Michael Einbinder of this firm recently argued an appeal in the United States Court of Appeals for the Second Circuit for a matter involving the enforcement of a non-competition covenant by our clients, Singas Famous Pizza Brand Corp. and Singas Famous Pizza & Restaurant Corp., which operate or franchise Singas Famous Pizza restaurants. The United States District Court for the Southern District of New York originally held that the defendants, a former franchisee and its principals, were enjoined from operating similar pizza restaurants from the location of the franchised business and from a Queens location that was located within ten miles of the franchised business. The defendants appealed the District Court’s decision as to the Queens location only, arguing that the ten-mile geographic scope of the non-competition covenant was unreasonably broad. The United States Court of Appeals for the Second Circuit affirmed the decision.
The holding of this case is of interest to the franchise community. The Court of Appeals found that defendants expressly agreed in the Franchise Agreement that the ten-mile geographic restriction was fair, reasonable and necessary for the protection of the franchisor’s proprietary interest and that a breach of the non-competition covenant would cause substantial and irreparable harm to the franchisor. The Court of Appeals noted that the defendants’ agreement to such contractual provisions could be viewed as an admission.
The Court of Appeals referred to the legitimate interest of the franchisor in preventing a former franchisee from using knowledge that it gained from the franchisor to serve former customers and in preventing customer confusion and damage to the franchisor’s goodwill.

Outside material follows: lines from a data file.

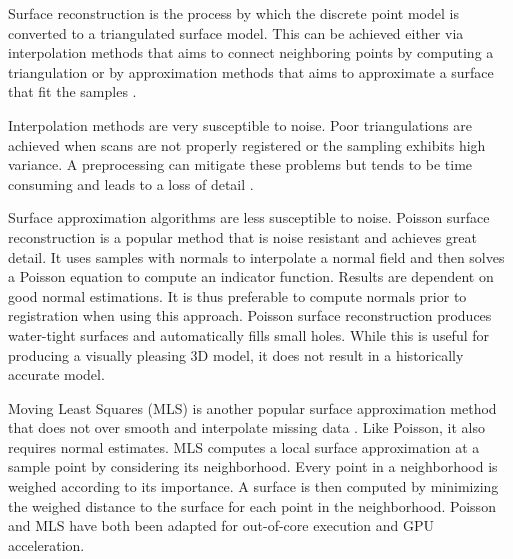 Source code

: 
Surface reconstruction is the process by which the discrete point model is converted to a triangulated surface model. This can be achieved either via interpolation methods that aims to connect neighboring points by computing a triangulation or by approximation methods that aims to approximate a surface that fit the samples \cite{Schall2005}.

Interpolation methods are very susceptible to noise. Poor triangulations are achieved when scans are not properly registered or the sampling exhibits high variance. A preprocessing can mitigate these problems but tends to be time consuming and leads to a loss of detail \cite{Ruther2011}.

Surface approximation algorithms are less susceptible to noise. Poisson surface reconstruction \cite{Kazhdan2006} is a popular method that is noise resistant and achieves great detail. It uses samples with normals to interpolate a normal field and then solves a Poisson equation to compute an indicator function. Results are dependent on good normal estimations. It is thus preferable to compute normals prior to registration when using this approach. Poisson surface reconstruction produces water-tight surfaces and automatically fills small holes. While this is useful for producing a visually pleasing 3D model, it does not result in a historically accurate model.

Moving Least Squares (MLS) is another popular surface approximation method that does not over smooth and interpolate missing data \cite{Merry2014}. Like Poisson, it also requires normal estimates. MLS computes a local surface approximation at a sample point by considering its neighborhood. Every point in a neighborhood is weighed according to its importance. A surface is then computed by minimizing the weighed distance to the surface for each point in the neighborhood. Poisson and MLS have both been adapted for out-of-core execution and GPU acceleration.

The Court of Appeals found that defendants’ operation of a pizza restaurant in the Queens location posed a danger to Singas Famous Pizza’s institutional know-how, reputation and goodwill, especially because the defendants used a virtually identical menu, adopted certain practices distinctive to the Singas Famous Pizza system, employed personnel from its former Singas Famous Pizza franchised restaurant and used custom made equipment from that former franchised restaurant.
As a practice advisory, this decision serves as a lesson to draftsmen to make sure that their franchise agreements and non-competition agreements contain express statements and admissions that establish the fairness and reasonableness of the restrictive covenants.